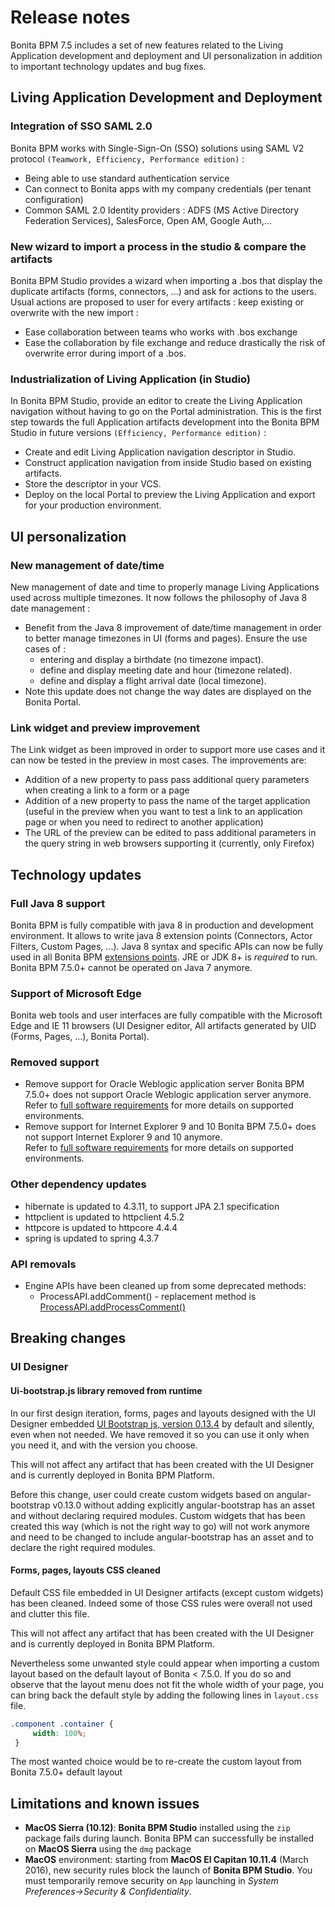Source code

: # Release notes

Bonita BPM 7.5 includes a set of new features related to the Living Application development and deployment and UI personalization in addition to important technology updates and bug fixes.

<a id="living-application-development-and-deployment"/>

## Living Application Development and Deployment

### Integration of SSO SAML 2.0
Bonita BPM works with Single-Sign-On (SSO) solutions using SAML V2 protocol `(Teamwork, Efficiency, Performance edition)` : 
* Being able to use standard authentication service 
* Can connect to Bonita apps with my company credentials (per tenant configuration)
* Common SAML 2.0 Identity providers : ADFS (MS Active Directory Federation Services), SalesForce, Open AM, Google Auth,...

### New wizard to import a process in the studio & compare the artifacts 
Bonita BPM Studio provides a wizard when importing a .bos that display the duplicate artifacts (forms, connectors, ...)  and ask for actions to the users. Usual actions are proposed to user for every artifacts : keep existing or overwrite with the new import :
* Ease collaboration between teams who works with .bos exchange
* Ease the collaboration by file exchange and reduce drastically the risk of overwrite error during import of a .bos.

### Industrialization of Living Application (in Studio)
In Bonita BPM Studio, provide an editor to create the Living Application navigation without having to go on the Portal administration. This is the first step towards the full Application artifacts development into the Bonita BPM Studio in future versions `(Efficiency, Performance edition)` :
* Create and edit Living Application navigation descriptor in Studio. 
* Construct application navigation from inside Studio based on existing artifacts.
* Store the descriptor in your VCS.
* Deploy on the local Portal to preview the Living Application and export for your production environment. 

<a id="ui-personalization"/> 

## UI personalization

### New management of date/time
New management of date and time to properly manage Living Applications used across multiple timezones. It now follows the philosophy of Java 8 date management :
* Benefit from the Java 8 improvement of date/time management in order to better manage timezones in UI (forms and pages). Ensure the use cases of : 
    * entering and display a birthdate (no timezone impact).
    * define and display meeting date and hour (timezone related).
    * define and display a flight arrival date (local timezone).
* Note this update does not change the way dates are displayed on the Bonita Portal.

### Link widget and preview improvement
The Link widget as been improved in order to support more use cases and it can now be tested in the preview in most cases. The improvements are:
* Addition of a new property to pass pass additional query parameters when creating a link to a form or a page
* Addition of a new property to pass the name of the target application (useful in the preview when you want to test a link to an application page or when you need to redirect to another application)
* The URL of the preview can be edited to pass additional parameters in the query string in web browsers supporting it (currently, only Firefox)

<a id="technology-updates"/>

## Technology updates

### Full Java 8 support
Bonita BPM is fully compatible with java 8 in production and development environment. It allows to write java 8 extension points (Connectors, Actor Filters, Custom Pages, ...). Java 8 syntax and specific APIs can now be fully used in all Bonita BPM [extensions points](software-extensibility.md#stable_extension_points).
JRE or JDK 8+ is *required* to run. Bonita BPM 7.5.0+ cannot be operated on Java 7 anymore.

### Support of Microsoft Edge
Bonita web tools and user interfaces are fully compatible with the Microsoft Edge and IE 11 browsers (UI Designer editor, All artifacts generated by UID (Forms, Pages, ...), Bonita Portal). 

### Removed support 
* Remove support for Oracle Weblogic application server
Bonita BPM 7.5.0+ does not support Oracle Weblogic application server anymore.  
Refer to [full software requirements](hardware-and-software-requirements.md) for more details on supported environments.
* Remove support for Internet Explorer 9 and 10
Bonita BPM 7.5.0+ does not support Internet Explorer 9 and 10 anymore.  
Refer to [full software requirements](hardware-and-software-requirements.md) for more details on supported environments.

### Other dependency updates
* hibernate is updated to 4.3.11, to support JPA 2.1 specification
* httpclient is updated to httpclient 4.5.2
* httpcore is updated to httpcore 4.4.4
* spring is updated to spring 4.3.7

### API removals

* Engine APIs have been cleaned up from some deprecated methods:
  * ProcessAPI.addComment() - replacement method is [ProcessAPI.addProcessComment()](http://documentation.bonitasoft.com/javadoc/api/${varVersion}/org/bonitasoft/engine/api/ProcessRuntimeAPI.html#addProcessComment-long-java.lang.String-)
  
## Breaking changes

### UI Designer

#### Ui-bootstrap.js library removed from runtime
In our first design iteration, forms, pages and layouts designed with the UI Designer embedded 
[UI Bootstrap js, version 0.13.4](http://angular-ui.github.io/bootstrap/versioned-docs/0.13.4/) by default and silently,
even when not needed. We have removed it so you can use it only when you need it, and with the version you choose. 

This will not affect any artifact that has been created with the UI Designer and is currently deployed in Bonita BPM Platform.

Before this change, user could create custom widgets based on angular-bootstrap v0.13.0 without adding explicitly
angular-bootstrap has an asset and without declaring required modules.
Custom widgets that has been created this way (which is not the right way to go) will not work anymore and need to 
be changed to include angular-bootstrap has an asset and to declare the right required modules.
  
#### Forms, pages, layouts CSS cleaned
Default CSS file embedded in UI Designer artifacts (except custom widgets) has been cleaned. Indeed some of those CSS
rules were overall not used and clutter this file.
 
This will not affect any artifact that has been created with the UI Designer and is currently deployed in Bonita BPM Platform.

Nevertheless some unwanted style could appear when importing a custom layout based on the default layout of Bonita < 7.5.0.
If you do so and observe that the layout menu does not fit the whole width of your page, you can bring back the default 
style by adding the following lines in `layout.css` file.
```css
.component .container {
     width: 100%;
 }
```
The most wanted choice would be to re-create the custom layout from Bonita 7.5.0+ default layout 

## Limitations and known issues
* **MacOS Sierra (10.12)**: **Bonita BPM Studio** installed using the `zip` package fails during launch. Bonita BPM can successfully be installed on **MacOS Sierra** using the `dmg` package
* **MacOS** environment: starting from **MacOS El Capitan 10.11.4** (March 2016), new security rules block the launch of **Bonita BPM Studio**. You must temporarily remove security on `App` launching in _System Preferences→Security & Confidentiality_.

++++++++++

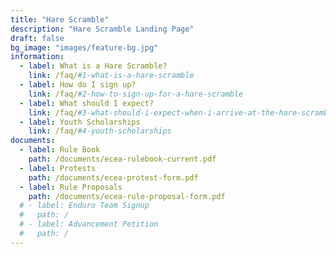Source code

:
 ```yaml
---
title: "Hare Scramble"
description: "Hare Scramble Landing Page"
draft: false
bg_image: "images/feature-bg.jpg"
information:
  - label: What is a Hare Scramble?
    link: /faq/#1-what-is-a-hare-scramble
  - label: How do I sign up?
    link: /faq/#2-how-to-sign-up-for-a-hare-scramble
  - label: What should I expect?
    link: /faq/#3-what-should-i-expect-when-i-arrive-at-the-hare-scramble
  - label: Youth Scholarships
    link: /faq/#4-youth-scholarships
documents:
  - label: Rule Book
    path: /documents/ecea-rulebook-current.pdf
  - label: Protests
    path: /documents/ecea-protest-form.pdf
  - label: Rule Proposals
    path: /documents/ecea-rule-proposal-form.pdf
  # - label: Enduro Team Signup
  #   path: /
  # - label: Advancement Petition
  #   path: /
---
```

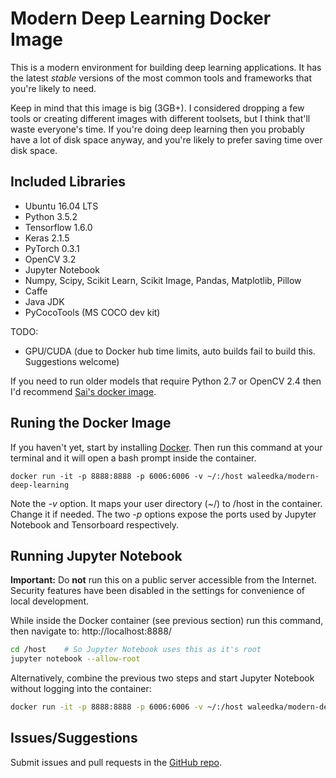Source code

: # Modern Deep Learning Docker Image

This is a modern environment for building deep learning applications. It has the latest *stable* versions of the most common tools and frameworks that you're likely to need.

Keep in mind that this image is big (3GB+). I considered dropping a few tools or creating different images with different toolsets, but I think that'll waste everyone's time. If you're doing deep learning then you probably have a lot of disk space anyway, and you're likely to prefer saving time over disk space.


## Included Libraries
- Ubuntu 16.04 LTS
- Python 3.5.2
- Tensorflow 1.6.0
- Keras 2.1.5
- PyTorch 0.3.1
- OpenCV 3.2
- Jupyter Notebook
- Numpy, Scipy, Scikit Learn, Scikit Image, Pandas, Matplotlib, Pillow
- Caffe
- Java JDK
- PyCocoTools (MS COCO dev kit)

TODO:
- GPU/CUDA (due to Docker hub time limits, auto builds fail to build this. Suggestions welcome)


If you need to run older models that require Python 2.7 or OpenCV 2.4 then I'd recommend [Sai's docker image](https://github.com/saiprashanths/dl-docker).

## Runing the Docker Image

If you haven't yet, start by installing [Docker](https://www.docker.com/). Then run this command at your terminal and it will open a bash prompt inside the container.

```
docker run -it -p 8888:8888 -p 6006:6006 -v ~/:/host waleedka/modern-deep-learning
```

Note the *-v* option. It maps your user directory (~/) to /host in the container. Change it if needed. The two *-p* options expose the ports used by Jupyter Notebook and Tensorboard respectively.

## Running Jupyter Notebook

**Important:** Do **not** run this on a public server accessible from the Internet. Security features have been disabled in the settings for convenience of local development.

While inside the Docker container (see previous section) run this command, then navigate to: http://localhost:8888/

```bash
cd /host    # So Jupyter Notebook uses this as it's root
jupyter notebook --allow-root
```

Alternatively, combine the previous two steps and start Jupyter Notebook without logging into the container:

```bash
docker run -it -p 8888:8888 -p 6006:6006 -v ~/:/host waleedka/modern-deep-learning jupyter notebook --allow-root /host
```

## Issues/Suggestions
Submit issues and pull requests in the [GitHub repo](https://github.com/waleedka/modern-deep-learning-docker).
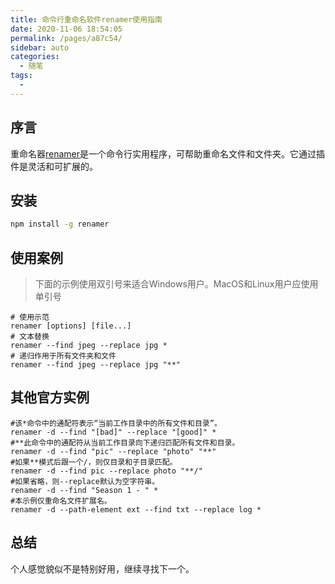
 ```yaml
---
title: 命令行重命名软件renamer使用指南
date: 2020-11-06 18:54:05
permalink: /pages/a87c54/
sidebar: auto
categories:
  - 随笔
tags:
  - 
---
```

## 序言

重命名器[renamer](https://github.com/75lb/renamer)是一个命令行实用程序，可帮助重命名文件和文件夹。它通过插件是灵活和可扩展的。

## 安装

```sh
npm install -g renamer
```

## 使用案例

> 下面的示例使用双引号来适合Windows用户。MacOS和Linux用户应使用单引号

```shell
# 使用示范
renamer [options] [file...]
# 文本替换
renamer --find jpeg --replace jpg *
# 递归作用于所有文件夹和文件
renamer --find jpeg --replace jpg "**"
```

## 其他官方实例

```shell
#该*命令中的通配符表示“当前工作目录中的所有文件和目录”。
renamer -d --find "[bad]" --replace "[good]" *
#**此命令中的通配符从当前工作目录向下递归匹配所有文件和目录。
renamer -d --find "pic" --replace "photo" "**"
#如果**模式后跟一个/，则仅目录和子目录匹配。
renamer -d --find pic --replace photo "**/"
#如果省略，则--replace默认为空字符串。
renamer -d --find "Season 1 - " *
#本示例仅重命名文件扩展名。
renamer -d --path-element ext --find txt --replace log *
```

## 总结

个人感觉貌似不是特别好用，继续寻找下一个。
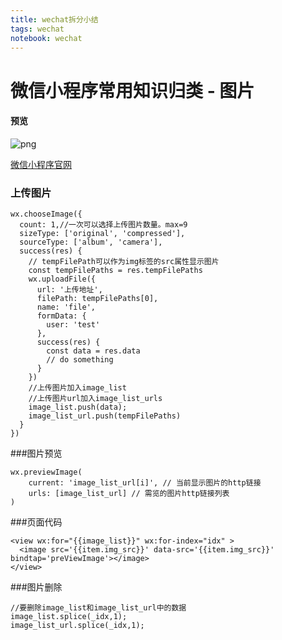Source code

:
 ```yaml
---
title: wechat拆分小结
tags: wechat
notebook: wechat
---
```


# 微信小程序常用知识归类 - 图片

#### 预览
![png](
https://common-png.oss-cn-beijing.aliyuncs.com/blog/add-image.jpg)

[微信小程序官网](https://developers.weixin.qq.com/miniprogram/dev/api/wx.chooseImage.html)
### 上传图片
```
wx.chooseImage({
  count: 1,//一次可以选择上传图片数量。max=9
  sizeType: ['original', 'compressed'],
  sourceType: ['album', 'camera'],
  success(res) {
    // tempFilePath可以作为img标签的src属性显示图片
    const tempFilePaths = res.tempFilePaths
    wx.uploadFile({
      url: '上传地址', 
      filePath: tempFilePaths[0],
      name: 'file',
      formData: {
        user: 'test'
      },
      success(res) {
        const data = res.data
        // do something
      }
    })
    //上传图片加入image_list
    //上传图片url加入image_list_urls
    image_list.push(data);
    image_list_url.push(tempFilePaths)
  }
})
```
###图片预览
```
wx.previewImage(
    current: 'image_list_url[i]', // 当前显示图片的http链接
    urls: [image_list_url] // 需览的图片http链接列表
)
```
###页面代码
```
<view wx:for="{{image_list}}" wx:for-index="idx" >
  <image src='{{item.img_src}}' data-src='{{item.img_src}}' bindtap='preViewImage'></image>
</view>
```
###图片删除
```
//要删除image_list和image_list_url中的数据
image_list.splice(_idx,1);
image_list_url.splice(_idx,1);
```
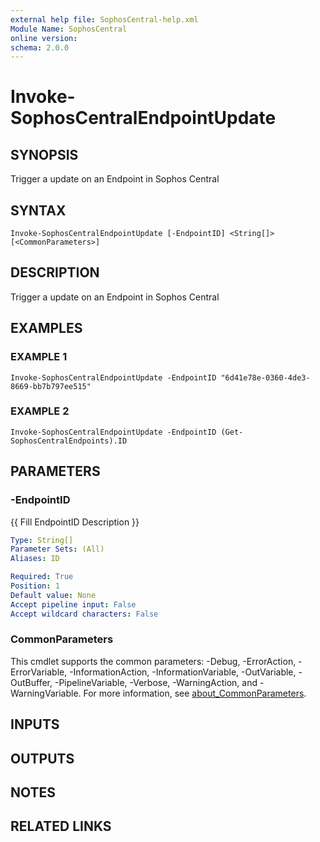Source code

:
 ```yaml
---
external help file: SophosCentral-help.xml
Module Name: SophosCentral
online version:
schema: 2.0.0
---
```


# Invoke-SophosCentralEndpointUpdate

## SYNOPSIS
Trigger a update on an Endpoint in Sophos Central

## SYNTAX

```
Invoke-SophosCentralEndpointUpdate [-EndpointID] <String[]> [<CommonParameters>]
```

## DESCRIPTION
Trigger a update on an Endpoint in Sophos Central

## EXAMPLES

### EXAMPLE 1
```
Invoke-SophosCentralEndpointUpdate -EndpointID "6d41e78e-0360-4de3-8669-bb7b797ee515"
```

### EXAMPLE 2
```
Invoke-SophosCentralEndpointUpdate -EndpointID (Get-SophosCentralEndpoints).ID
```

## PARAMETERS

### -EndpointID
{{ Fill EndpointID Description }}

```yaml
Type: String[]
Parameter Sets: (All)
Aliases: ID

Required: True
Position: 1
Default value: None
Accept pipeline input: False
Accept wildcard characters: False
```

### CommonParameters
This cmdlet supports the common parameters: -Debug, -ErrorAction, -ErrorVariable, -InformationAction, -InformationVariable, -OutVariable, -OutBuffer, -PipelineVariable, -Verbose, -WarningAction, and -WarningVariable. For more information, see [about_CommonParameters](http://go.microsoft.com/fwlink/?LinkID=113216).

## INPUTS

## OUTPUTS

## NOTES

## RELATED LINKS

++++++++++

- _What this task involves_
Out of the data above, set down the lines from the one with "be changed to" to the one with "Preferences→Security & Confidentiality_.", both included, exactly as written and with no additions.

- _Reply to the exercise_
be changed to include angular-bootstrap has an asset and to declare the right required modules.
  
#### Forms, pages, layouts CSS cleaned
Default CSS file embedded in UI Designer artifacts (except custom widgets) has been cleaned. Indeed some of those CSS
rules were overall not used and clutter this file.
 
This will not affect any artifact that has been created with the UI Designer and is currently deployed in Bonita BPM Platform.

Nevertheless some unwanted style could appear when importing a custom layout based on the default layout of Bonita < 7.5.0.
If you do so and observe that the layout menu does not fit the whole width of your page, you can bring back the default 
style by adding the following lines in `layout.css` file.
```css
.component .container {
     width: 100%;
 }
```
The most wanted choice would be to re-create the custom layout from Bonita 7.5.0+ default layout 

## Limitations and known issues
* **MacOS Sierra (10.12)**: **Bonita BPM Studio** installed using the `zip` package fails during launch. Bonita BPM can successfully be installed on **MacOS Sierra** using the `dmg` package
* **MacOS** environment: starting from **MacOS El Capitan 10.11.4** (March 2016), new security rules block the launch of **Bonita BPM Studio**. You must temporarily remove security on `App` launching in _System Preferences→Security & Confidentiality_.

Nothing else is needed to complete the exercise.